Arswendy mengatakan, "Tuhan akan memberikan kesempatan dan keberuntungan kepada kita, tetapi apakah kita siap dengan keberuntungan tersebut?". Ia menjelaskan tentang saat itu ia belum siap akan kesempatan dan keberuntungan tersebut. Hal ini yang membuat ia untuk lebih belajar dan beradaptasi dari dunia teater ke film.
Akhirnya, Arswendy menjadi aktor yang mahir dalam dunia film. Ia juga menjelaskan perjalanan ia saat bermain film, bagaimana suasana lokasi shooting dan proses pembuatan film.
"Berarti mengalami banyak perubahan situasi, baik dari situasi teknologi shooting film zaman dulu dengan sekarang, suasana shooting kala itu dengan sekarang, nah aku pingin tahu pak suasana shooting kala itu bagaimana pak?" Tanya Boris Bokir kepada Arswendy di Podcast Agak Laen.
"Salah satu contohnya yang aku ikutin pada saat itu ya, saat aku ikut shooting jadi pemain, ya gaada yang melayani pemain, pemain melayani dirinya sendiri. Terus dulu belum ada teknologi, jadi pemain harus menunggu, jadi yang bekerja keras itu biasanya penjaga skrip atau asisten sutradara yang teriak-teriak manggil" Jelas Arswendy di Podcast Agak Laen.
"Jadi latihan berulang-ulang dan pada waktu itu belum ada monitor, sutradara melihat langsung kasat mata, yang melihat dalam scene hanya cameramen kala itu" Tambah Arswendy dalam Podcast Agak Laen.
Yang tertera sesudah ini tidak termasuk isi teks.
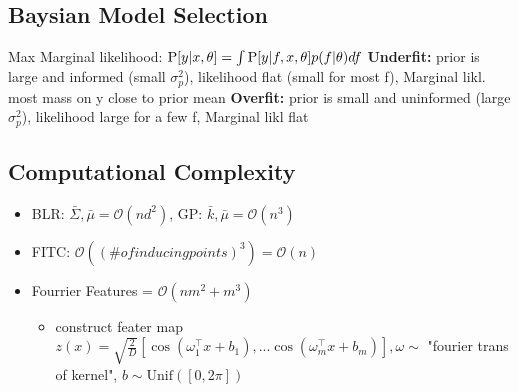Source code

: \subsection{Baysian Model Selection}
Max Marginal likelihood: $\prob{y|x, \theta} = \int \prob {y|f,x,\theta}p(f|\theta)df$
\textbf{Underfit:} prior is large and informed (small $\sigma_{p}^{2}$), likelihood flat (small for most f), Marginal likl. most mass on y close to prior mean
\textbf{Overfit:} prior is small and uninformed (large $\sigma_{p}^{2}$), likelihood large for a few f, Marginal likl flat


\subsection{Computational Complexity}
\begin{itemize}
    \item BLR: $\bar{\Sigma},\bar{\mu} = \mathcal{O}(nd^{2})$, GP: $\bar{k},\bar{\mu} = \mathcal{O}(n^{3})$
    \item FITC: $\mathcal{O}((\# of inducing points)^{3}) = \mathcal{O}(n)$
    \item Fourrier Features = $\mathcal{O}(nm^{2}+m^{3})$
    \begin{itemize}
        \item construct feater map $z(x)= \sqrt {\frac{2}{D}}\left[ \cos(\omega_{1}^{\top}x +b_{1}),
            ...\cos(\omega_{m}^{\top}x +b_{m}) \right], \omega \sim$ "fourier trans of kernel",
        $b \sim \text{Unif}(\left[ 0,2\pi \right])$
    \end{itemize}
\end{itemize}

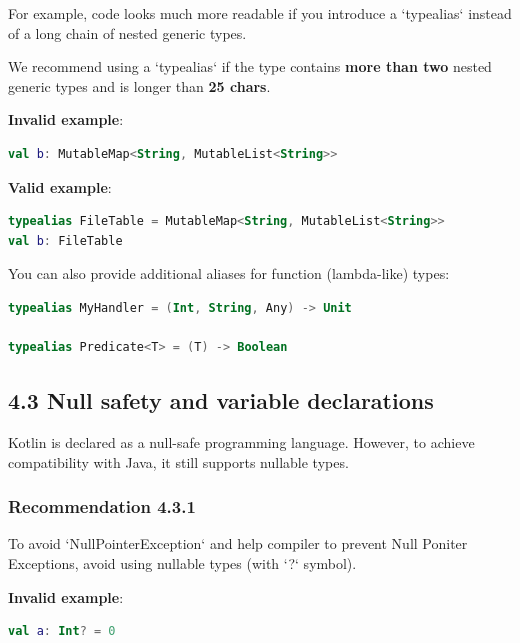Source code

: {{{{For example, code looks much more readable if you introduce a `typealias` instead of a long chain of nested generic types.

We recommend using a `typealias` if the type contains \textbf{more than two} nested generic types and is longer than \textbf{25 chars}.



\textbf{Invalid example}:

\begin{lstlisting}[language=Kotlin]
val b: MutableMap<String, MutableList<String>>
\end{lstlisting}


\textbf{Valid example}:

\begin{lstlisting}[language=Kotlin]
typealias FileTable = MutableMap<String, MutableList<String>>
val b: FileTable
\end{lstlisting}


You can also provide additional aliases for function (lambda-like) types:

\begin{lstlisting}[language=Kotlin]
typealias MyHandler = (Int, String, Any) -> Unit

typealias Predicate<T> = (T) -> Boolean
\end{lstlisting}


\subsection*{\textbf{4.3 Null safety and variable declarations}}

Kotlin is declared as a null-safe programming language. However, to achieve compatibility with Java, it still supports nullable types.



\subsubsection*{\textbf{Recommendation 4.3.1}}
\leavevmode\newline

To avoid `NullPointerException` and help compiler to prevent Null Poniter Exceptions, avoid using nullable types (with `?` symbol).



\textbf{Invalid example}:

\begin{lstlisting}[language=Kotlin]
val a: Int? = 0
\end{lstlisting}


}}}}
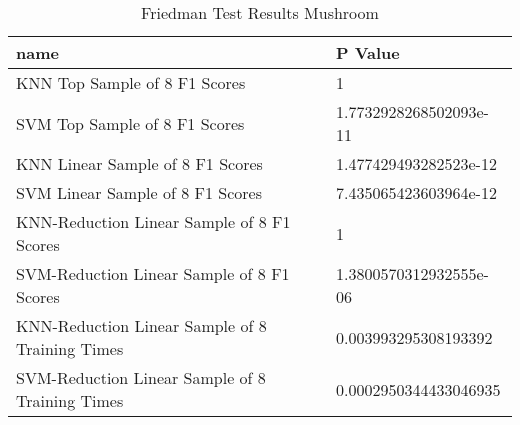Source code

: \begin{table}[!htbp]
\centering
\caption{Friedman Test Results Mushroom}
\label{tab:friedman_test_results_mushroom}
\begin{tabular}{ll}
\toprule
name & P Value \\
\midrule
KNN Top Sample of 8 F1 Scores & 1 \\
SVM Top Sample of 8 F1 Scores & 1.7732928268502093e-11 \\
KNN Linear Sample of 8 F1 Scores & 1.477429493282523e-12 \\
SVM Linear Sample of 8 F1 Scores & 7.435065423603964e-12 \\
KNN-Reduction Linear Sample of 8 F1 Scores & 1 \\
SVM-Reduction Linear Sample of 8 F1 Scores & 1.3800570312932555e-06 \\
KNN-Reduction Linear Sample of 8 Training Times & 0.003993295308193392 \\
SVM-Reduction Linear Sample of 8 Training Times & 0.0002950344433046935 \\
\bottomrule
\end{tabular}
\end{table}
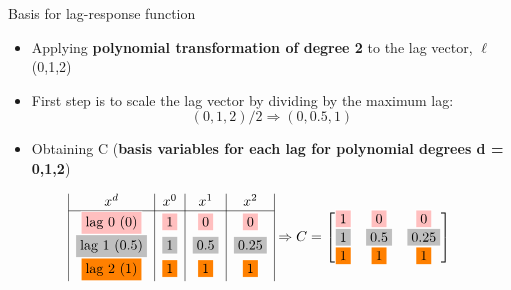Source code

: \documentclass[english]{beamer}
\newcommand{\alertblue}[1]{{\color{blue}#1}}
\begin{document}
\begin{frame}{Basis for lag-response function}
    \begin{itemize}
        \item Applying \alertblue{\textbf{polynomial transformation of degree 2}} to the lag vector, \(\ell\)(0,1,2)
        \item First step is to scale the lag vector by dividing by the maximum lag:
        \[
        (0,1,2)/2 \Rightarrow (0, 0.5, 1)
        \]
        \item Obtaining \alertblue{C} (\alertblue{\textbf{basis variables for each lag for polynomial degrees d = 0,1,2}})
    \end{itemize}
    \vspace{0.5cm}
\[
\begin{array}{|c|c|c|c|}
        x^d & x^0 & x^1 & x^2 \\ \hline
        \fcolorbox{white}{pink}{lag 0 (0)} & \fcolorbox{white}{pink}{1}  & \fcolorbox{white}{pink}{0}   & \fcolorbox{white}{pink}{0}   \\
        \fcolorbox{white}{lightgray}{lag 1 (0.5)} & \fcolorbox{white}{lightgray}{1}  & \fcolorbox{white}{lightgray}{0.5} & \fcolorbox{white}{lightgray}{0.25} \\
        \fcolorbox{white}{orange}{lag 2 (1)} & \fcolorbox{white}{orange}{1}  & \fcolorbox{white}{orange}{1}   & \fcolorbox{white}{orange}{1}  
\end{array}
\Rightarrow C = 
\begin{bmatrix}
        \fcolorbox{white}{pink}{1} & \fcolorbox{white}{pink}{0} & \fcolorbox{white}{pink}{0} \\
        \fcolorbox{white}{lightgray}{1} & \fcolorbox{white}{lightgray}{0.5} & \fcolorbox{white}{lightgray}{0.25} \\
        \fcolorbox{white}{orange}{1} & \fcolorbox{white}{orange}{1} & \fcolorbox{white}{orange}{1}
\end{bmatrix}
\]
\end{frame}
\end{document}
Arswendy memberi tahu tentang batasan kesalahan bagi aktor, maka dari itu harus latihan berulang-ulang untuk mengurangi kesalahan saat take. Hal ini dikarenakan kala itu shooting masih menggunakan roll film. Selanjutnya ia menjelaskan tentang gangguan dari luar lokasi shooting seperti suara motor, suara pesawat, dan noise lainnya. Ia memberitahu ternyata film zaman dulu kebanyakan menggunakan dubbing atau pengisi suara.
Para aktor dilokasi shooting hanya mengambil visualnya saja, sehingga dilanjutkan dengan mengisi suara scene tersebut. Bahkan, jika pemeran tersebut tidak punya waktu untuk dubbing, suara tersebut akan diisi oleh dubber terkenal, tetapi dubber tersebut suaranya hampir mirip dengan aktor yang bermain. Sehingga sistem atau proses pembuatan film di zaman dulu dengan sekarang berbeda ya sobat, Arswendy merasakan perpindahan zaman tersebut, sehingga menjadikan ia sebagai aktor dan pelatih akting senior dan dikenal sampai sekarang.